Task details >> Every word in the data below belongs in your copy, exactly as given; the pictures do not.

————

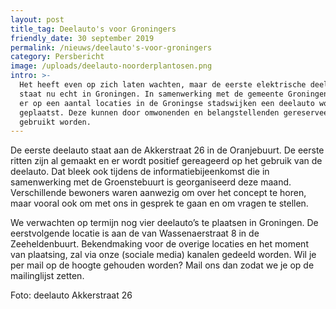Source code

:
 ```yaml
---
layout: post
title_tag: Deelauto's voor Groningers
friendly_date: 30 september 2019
permalink: /nieuws/deelauto's-voor-groningers
category: Persbericht
image: /uploads/deelauto-noorderplantosen.png
intro: >-
  Het heeft even op zich laten wachten, maar de eerste elektrische deelauto
  staat nu echt in Groningen. In samenwerking met de gemeente Groningen, kunnen
  er op een aantal locaties in de Groningse stadswijken een deelauto worden
  geplaatst. Deze kunnen door omwonenden en belangstellenden gereserveerd en
  gebruikt worden.
---
```

De eerste deelauto staat aan de Akkerstraat 26 in de Oranjebuurt. De eerste ritten zijn al gemaakt en er wordt positief gereageerd op het gebruik van de deelauto. Dat bleek ook tijdens de informatiebijeenkomst die in samenwerking met de Groenstebuurt is georganiseerd deze maand. Verschillende bewoners waren aanwezig om over het concept te horen, maar vooral ook om met ons in gesprek te gaan en om vragen te stellen. 

We verwachten op termijn nog vier deelauto’s te plaatsen in Groningen. De eerstvolgende locatie is aan de van Wassenaerstraat 8 in de Zeeheldenbuurt. Bekendmaking voor de overige locaties en het moment van plaatsing, zal via onze (sociale media) kanalen gedeeld worden. Wil je per mail op de hoogte gehouden worden? Mail ons dan zodat we je op de mailinglijst zetten. 

Foto: deelauto Akkerstraat 26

————

Reply >>
Source code

:
 ```yaml
---
layout: post
title_tag: Deelauto's voor Groningers
friendly_date: 30 september 2019
permalink: /nieuws/deelauto's-voor-groningers
category: Persbericht
image: /uploads/deelauto-noorderplantosen.png
intro: >-
  Het heeft even op zich laten wachten, maar de eerste elektrische deelauto
  staat nu echt in Groningen. In samenwerking met de gemeente Groningen, kunnen
  er op een aantal locaties in de Groningse stadswijken een deelauto worden
  geplaatst. Deze kunnen door omwonenden en belangstellenden gereserveerd en
  gebruikt worden.
---
```

De eerste deelauto staat aan de Akkerstraat 26 in de Oranjebuurt. De eerste ritten zijn al gemaakt en er wordt positief gereageerd op het gebruik van de deelauto. Dat bleek ook tijdens de informatiebijeenkomst die in samenwerking met de Groenstebuurt is georganiseerd deze maand. Verschillende bewoners waren aanwezig om over het concept te horen, maar vooral ook om met ons in gesprek te gaan en om vragen te stellen. 

We verwachten op termijn nog vier deelauto’s te plaatsen in Groningen. De eerstvolgende locatie is aan de van Wassenaerstraat 8 in de Zeeheldenbuurt. Bekendmaking voor de overige locaties en het moment van plaatsing, zal via onze (sociale media) kanalen gedeeld worden. Wil je per mail op de hoogte gehouden worden? Mail ons dan zodat we je op de mailinglijst zetten. 

Foto: deelauto Akkerstraat 26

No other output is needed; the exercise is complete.